◆ What the exercise asks ◆
Scan the records below for the word "sqrt" and give only the number of lines that hold it.

(Entries provided Opens)

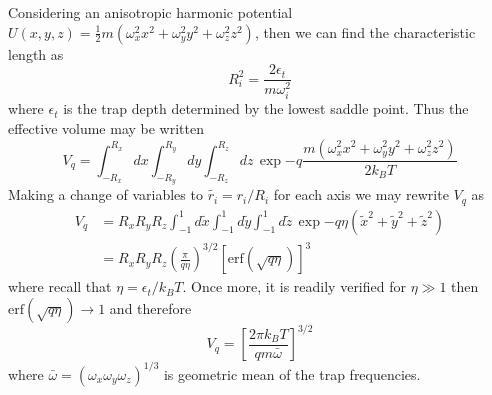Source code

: Considering an anisotropic harmonic potential $U(x,y,z) = \frac{1}{2}m(\omega_x^2 x^2 + \omega_y^2 y^2 + \omega_z^2 z^2)$, then we can find the characteristic length as
\begin{equation}
	R_i^2 = \frac{2 \epsilon_t}{m \omega_i^2}
\end{equation}
where $\epsilon_t$ is the trap depth determined by the lowest saddle point.
Thus the effective volume may be written
\begin{equation}
	V_q = \int_{-R_x}^{R_x} dx \int_{-R_y}^{R_y} dy \int_{-R_z}^{R_z} dz  \,\exp{-q \frac{m(\omega_x^2 x^2 + \omega_y^2 y^2 + \omega_z^2 z^2)}{2 k_B T}}
\end{equation}
Making a change of variables to $\tilde{r_i} = r_i/R_i$ for each axis we may rewrite $V_q$ as
\begin{align}
	V_q &= R_x R_y R_z \int_{-1}^{1} d\tilde{x} \int_{-1}^{1} d\tilde{y} \int_{-1}^{1} d\tilde{z}  \,\exp{-q \eta(\tilde{x}^2 + \tilde{y}^2 + \tilde{z}^2)} \\
	&= R_x R_y R_z \left( \frac{\pi}{q \eta} \right)^{3/2} [\text{erf}(\sqrt{q \eta})]^3
\end{align}
where recall that $\eta = \epsilon_t/k_B T$.
Once more, it is readily verified for $\eta \gg 1$ then $\text{erf}(\sqrt{q \eta})\rightarrow1$ and therefore
\begin{equation}
	V_q = \left[ \frac{2 \pi k_B T}{q m \bar{\omega}} \right]^{3/2}
\end{equation}
where $\bar{\omega} = (\omega_x \omega_y \omega_z)^{1/3}$ is geometric mean of the trap frequencies.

(Entries provided Closes)

◆ Written answer ◆
2